A lei estabelece os critérios para o cálculo do rendimento disponível do devedor requerente da exoneração do passivo restante; são todos os rendimentos que lhe advenham a qualquer título, com exclusão:
“a) Dos créditos a que se refere o artigo 115.º cedidos a terceiro, pelo período em que a cessão se mantenha eficaz;
b) Do que seja razoavelmente necessário para:
i) O sustento minimamente digno do devedor e do seu agregado familiar, não devendo exceder, salvo decisão fundamentada do juiz em contrário, três vezes o salário mínimo nacional;
ii) O exercício pelo devedor da sua atividade profissional;
iii) Outras despesas ressalvadas pelo juiz no despacho inicial ou em momento posterior, a requerimento do devedor.” – cfr. artigo 239.º, n.º 3.
Para calcular o rendimento disponível do devedor, importa em primeiro lugar subtrair aos rendimentos que lhe advenham a qualquer título, o que seja razoavelmente necessário para o sustento minimamente digno do devedor e do seu agregado familiar, não devendo exceder, salvo decisão fundamentada do juiz em contrário, três vezes o salário mínimo nacional.
A lei fixa, assim, um limite máximo para o que considera ser o sustento minimamente digno do devedor e do seu agregado familiar – três salários mínimos – mas não fixa um valor mínimo. E este, buscando apoio no pensamento expresso pelo legislador noutros domínios deve partir do salário mínimo nacional, expressão, no domínio da lei ordinária, do princípio constitucional da retribuição do trabalho de forma a garantir uma existência condigna [artigo 59.º, n.º 1, alínea a), da CRP].
A demanda casuística do razoavelmente necessário para o sustento minimamente digno do devedor e do seu agregado familiar deverá empreender-se, assim e em princípio, entre uma vez e três vezes o salário mínimo nacional, sendo o intervalo entre tais limites ajustado em função dos rendimentos do devedor, das despesas deste e do seu agregado familiar e dos montantes mais ou menos avultados das dívidas cuja exoneração se visa obter.
No caso, prova-se que o agregado familiar dos insolventes é composto exclusivamente por eles os dois, que suas despesas fixas mensais ascendem a cerca de € 810,00 e as suas receitas são de cerca de € 1.400,00 provenientes da reforma do insolvente marido.

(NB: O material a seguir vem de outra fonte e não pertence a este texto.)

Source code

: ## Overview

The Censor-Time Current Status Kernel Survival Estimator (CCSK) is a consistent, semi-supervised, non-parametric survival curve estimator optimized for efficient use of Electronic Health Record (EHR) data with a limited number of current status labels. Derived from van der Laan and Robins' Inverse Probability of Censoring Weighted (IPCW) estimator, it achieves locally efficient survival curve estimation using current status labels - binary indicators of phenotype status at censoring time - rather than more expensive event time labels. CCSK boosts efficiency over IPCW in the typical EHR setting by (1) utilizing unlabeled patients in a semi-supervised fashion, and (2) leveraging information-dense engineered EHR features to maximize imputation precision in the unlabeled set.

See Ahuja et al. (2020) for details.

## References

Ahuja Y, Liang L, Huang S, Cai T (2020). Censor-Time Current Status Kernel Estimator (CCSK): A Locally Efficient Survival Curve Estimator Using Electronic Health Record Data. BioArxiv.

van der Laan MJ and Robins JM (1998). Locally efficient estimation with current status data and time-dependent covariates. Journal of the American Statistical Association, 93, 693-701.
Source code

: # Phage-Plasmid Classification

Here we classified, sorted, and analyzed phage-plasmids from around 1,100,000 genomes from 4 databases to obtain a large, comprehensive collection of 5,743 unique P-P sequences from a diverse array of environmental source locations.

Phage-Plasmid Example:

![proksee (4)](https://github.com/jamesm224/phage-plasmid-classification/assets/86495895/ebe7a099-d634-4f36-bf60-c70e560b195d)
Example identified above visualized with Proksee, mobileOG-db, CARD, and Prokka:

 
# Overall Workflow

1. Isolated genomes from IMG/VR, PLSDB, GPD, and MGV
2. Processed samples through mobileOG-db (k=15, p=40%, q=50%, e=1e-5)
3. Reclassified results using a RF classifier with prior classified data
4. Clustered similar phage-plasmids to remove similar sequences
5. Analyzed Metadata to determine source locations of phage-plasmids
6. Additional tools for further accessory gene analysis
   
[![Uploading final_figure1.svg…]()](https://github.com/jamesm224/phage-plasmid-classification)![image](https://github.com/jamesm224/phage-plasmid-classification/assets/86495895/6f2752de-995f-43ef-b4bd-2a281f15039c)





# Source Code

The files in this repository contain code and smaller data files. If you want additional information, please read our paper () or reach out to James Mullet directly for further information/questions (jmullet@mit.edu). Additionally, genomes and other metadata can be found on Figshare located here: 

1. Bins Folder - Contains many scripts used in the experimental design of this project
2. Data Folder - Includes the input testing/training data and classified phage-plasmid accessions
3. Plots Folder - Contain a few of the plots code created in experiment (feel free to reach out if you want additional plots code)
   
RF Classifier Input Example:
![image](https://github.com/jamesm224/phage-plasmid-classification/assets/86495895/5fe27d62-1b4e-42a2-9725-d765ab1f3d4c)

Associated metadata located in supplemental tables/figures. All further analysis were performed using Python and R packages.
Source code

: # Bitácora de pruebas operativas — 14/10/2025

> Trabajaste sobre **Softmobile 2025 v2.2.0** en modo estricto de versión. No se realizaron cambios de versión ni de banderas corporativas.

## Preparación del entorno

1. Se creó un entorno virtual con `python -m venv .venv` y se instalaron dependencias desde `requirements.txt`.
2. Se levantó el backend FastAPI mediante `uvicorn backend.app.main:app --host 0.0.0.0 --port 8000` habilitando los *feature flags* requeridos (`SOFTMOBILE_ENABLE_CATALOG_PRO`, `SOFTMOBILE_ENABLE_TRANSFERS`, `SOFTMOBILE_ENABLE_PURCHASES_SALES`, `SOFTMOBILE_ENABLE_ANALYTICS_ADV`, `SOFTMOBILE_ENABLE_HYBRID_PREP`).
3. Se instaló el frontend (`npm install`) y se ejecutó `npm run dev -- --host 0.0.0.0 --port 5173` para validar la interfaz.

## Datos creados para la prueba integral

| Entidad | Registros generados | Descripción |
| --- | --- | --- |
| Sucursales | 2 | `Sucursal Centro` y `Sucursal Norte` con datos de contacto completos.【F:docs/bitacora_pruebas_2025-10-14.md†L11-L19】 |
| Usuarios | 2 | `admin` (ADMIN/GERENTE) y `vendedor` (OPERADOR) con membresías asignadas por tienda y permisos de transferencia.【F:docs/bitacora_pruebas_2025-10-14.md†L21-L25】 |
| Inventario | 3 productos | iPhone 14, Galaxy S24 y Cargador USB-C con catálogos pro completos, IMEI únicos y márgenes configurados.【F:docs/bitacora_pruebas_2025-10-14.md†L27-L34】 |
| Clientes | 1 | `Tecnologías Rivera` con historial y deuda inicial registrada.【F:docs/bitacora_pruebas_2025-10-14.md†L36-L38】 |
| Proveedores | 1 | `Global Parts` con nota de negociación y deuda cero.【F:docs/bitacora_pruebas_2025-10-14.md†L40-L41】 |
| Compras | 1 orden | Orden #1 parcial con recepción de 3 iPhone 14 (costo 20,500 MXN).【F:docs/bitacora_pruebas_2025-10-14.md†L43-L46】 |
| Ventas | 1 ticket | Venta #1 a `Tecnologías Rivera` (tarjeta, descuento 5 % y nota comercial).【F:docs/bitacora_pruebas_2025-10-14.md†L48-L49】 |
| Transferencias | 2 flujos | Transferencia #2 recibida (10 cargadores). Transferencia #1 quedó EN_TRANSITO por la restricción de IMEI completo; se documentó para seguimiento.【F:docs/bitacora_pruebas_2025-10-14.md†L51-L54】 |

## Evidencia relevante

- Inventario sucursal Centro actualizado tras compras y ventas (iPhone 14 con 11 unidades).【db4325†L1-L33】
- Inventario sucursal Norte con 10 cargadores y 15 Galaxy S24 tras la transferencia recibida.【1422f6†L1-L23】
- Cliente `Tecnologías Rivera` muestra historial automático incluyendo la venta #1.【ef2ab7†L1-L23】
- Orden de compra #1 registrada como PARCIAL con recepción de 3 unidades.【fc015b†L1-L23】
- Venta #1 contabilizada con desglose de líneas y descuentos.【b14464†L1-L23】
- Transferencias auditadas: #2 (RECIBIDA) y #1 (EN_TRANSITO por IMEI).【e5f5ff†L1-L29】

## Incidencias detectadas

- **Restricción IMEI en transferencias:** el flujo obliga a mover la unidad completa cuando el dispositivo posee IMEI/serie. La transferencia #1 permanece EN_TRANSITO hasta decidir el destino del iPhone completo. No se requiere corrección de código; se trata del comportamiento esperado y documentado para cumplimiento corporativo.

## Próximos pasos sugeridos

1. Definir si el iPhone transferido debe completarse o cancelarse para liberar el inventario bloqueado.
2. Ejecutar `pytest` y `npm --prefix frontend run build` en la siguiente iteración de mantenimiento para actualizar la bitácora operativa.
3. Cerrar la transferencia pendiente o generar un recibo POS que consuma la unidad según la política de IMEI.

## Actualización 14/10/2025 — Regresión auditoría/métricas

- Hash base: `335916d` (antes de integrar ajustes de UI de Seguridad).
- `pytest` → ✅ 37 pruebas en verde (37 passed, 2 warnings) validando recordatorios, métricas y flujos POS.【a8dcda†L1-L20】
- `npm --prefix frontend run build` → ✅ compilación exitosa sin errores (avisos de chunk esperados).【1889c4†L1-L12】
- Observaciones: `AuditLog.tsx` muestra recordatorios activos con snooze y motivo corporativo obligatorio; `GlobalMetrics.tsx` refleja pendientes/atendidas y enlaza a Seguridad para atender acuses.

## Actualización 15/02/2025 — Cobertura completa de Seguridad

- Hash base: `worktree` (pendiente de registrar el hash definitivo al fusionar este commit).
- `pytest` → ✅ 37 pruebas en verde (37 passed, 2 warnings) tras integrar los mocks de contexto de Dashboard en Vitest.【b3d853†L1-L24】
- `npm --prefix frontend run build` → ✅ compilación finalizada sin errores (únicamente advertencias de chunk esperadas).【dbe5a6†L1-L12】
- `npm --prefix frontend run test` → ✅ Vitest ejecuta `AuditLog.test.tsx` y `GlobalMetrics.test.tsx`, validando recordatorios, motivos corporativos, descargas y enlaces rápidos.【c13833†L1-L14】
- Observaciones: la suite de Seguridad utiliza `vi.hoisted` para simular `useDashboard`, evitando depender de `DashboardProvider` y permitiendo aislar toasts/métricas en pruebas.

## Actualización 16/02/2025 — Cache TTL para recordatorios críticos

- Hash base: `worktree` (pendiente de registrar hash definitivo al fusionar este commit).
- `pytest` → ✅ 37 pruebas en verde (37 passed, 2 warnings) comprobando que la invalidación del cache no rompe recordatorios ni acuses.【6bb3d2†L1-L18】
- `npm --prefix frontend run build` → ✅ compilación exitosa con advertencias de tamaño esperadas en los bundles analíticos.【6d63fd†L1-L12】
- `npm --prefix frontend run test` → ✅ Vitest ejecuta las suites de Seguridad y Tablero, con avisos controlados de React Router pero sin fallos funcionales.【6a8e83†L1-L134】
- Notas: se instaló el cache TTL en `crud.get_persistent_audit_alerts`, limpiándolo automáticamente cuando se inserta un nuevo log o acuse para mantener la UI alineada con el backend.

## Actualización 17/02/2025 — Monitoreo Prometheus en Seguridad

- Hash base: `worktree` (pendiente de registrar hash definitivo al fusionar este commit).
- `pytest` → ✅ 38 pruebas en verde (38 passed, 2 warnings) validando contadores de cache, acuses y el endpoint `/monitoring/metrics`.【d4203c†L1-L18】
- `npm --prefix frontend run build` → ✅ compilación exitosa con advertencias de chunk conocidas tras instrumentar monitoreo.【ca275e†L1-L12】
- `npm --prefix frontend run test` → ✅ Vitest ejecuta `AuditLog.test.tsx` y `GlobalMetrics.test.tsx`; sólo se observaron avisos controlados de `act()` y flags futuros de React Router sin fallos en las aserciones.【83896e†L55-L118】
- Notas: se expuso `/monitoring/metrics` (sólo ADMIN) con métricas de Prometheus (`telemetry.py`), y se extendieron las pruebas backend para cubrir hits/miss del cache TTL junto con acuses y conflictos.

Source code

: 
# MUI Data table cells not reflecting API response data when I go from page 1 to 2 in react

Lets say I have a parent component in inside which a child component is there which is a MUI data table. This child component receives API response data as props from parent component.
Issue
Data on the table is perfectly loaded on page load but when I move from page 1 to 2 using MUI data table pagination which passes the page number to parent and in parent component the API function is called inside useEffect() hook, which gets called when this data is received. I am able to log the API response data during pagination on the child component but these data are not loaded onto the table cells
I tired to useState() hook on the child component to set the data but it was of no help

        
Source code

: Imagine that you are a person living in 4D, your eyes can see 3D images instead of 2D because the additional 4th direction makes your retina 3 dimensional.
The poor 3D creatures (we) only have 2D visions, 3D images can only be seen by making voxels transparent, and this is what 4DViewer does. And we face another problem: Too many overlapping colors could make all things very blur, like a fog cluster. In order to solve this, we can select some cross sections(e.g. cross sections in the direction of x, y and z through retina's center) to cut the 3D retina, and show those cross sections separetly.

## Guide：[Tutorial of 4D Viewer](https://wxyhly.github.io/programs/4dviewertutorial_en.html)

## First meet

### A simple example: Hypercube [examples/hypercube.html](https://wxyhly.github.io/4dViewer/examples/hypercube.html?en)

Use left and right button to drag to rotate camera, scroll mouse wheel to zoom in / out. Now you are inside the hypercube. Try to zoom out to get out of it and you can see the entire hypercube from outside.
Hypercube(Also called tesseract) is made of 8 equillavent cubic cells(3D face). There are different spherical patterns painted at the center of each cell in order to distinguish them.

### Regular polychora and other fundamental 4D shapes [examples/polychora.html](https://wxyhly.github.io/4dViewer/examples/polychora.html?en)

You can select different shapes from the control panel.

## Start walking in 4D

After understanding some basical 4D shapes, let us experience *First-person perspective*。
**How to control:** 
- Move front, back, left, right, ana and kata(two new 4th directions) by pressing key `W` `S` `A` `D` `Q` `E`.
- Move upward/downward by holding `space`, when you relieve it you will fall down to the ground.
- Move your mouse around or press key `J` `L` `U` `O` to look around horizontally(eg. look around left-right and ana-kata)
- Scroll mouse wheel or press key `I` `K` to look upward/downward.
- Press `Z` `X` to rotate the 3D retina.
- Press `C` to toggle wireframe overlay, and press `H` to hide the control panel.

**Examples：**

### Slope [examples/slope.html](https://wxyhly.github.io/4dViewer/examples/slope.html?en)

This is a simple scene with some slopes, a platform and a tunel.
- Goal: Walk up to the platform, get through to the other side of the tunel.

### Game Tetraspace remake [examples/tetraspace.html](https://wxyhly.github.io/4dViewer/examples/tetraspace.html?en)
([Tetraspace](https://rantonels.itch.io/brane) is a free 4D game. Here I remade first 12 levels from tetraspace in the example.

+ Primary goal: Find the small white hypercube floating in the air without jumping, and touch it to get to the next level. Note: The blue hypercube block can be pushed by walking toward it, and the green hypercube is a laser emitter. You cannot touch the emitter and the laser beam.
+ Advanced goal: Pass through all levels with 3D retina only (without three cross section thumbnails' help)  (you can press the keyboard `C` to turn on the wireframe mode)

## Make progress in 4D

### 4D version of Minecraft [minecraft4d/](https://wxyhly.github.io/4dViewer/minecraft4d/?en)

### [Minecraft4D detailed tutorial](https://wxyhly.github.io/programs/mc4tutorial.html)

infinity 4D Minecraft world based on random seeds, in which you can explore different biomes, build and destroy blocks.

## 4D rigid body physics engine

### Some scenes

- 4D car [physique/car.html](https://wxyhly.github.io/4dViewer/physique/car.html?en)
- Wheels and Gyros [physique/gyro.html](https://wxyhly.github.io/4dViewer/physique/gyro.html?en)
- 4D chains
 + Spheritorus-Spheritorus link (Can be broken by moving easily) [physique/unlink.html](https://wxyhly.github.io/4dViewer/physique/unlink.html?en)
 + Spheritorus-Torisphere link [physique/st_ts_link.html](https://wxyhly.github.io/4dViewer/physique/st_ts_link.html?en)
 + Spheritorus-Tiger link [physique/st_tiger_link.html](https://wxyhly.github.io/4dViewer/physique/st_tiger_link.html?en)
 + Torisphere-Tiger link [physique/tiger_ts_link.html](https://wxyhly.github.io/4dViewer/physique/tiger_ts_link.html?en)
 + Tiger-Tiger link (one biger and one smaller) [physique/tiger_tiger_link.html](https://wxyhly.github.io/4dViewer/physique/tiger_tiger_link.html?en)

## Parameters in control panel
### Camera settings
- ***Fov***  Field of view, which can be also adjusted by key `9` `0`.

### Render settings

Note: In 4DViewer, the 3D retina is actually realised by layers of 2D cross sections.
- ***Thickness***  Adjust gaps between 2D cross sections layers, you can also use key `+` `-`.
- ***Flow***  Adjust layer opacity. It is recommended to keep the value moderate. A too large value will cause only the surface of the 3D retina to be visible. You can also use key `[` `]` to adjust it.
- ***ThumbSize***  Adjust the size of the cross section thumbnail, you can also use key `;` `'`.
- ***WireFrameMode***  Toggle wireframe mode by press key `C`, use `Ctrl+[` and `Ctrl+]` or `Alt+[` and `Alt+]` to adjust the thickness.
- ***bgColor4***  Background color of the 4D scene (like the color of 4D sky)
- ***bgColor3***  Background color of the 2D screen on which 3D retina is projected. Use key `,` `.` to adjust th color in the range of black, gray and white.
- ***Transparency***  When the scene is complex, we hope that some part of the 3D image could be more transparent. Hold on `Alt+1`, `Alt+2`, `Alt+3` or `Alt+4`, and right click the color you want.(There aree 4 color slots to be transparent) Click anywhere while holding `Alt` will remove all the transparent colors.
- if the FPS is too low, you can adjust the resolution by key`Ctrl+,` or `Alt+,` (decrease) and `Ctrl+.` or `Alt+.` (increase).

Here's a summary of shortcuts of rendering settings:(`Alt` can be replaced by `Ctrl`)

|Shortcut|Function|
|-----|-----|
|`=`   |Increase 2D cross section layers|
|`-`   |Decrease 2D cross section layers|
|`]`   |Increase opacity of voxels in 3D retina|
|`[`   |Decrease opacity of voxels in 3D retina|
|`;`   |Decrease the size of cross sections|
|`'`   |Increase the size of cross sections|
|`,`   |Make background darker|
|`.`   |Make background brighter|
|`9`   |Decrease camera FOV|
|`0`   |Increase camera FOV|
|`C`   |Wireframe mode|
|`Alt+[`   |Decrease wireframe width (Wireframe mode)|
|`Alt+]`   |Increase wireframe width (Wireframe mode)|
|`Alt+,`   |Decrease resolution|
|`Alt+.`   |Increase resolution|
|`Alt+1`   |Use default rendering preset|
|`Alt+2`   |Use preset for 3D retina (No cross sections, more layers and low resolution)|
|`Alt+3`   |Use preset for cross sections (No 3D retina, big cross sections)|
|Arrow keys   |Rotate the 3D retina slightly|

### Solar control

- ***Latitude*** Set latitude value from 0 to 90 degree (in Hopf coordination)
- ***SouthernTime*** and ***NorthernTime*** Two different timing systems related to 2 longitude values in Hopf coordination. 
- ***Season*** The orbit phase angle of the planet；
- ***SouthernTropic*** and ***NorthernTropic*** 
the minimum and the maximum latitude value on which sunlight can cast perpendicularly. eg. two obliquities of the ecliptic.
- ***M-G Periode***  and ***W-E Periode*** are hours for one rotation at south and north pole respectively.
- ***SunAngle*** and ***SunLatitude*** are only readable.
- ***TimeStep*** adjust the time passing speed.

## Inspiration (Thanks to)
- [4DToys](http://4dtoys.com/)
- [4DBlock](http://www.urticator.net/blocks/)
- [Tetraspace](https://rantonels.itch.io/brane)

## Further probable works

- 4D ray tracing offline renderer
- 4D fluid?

Neste quadro factual a decisão recorrida, ao considerar como rendimento disponível dos insolventes o que, em cada momento, exceder a quantia correspondente a 2 SMN, afigura-se-nos ajustada, uma vez que permite aos insolventes uma margem de mais de € 500,00 (1.330,00 – 810,00) mensais para fazer face a eventuais acréscimos de despesas imprevistas.

O recurso improcede, restando confirmar a decisão recorrida.

3. Custas

Vencidos no recurso, incumbe aos Apelantes o pagamento das custas (artigo 527.º, nºs. 1 e 2, do CPC).


IV. Dispositivo.
Delibera-se, pelo exposto, na improcedência do recurso, em confirmar a decisão recorrida.
Custas pelos Apelantes.
Évora, 23/9/2021
Francisco Matos
José Tomé de Carvalho
Mário Branco Coelho
__________________________________________________
[1] Código da Insolvência e da Recuperação de Empresas, aprovado pelo D.L. n.º 53/2004, de 18 de Março, alterado pelos Decretos-Leis 200/2004, de 18/8, 76-A/2006, de 29/3, 282/2007, de 7/8, 116/2008, de 4/6 e 185/2009, de 12/8 e pela Lei n.º 16/2012, de 20/4.